When a line contains the string "from", it counts once; give the total of such lines in the entries below and nothing else.

(Given information)

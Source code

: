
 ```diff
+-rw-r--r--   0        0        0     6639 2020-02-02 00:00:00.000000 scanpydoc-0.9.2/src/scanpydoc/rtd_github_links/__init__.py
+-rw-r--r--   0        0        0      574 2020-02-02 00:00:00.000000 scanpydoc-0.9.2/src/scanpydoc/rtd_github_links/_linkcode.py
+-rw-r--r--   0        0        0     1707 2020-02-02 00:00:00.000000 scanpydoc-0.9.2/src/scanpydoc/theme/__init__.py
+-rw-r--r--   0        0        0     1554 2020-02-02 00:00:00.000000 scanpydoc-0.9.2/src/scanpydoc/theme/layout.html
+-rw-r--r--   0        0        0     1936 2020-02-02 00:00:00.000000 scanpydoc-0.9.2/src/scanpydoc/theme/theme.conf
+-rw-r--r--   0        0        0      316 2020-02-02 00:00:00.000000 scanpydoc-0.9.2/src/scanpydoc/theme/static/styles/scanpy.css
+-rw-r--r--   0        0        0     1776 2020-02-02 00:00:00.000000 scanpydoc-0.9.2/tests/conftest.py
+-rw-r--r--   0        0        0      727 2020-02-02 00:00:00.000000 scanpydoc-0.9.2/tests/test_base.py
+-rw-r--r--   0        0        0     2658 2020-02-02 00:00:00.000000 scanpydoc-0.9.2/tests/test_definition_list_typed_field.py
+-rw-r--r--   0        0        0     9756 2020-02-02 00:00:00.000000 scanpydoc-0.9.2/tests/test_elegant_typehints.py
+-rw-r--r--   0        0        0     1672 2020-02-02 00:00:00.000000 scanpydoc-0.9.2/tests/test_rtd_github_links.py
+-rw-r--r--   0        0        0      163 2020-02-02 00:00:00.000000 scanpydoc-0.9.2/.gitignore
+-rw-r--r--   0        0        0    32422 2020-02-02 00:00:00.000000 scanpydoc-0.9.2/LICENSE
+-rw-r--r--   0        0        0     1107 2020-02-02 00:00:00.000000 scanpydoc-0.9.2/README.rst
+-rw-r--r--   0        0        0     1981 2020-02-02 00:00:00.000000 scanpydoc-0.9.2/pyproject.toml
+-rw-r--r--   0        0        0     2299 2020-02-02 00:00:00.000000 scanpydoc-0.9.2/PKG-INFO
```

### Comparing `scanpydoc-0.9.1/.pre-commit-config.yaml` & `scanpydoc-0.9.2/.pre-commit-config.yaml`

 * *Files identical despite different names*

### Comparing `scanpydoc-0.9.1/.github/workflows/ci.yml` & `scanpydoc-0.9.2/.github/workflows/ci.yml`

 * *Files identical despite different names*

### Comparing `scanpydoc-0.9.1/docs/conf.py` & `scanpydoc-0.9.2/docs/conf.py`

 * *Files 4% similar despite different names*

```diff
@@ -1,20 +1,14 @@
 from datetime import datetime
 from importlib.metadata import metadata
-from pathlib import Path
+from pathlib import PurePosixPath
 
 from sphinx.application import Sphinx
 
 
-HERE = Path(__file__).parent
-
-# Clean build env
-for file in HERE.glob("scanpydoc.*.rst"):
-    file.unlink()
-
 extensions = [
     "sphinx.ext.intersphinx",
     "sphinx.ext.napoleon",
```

(End Given information)

▶ [Result of this task]
5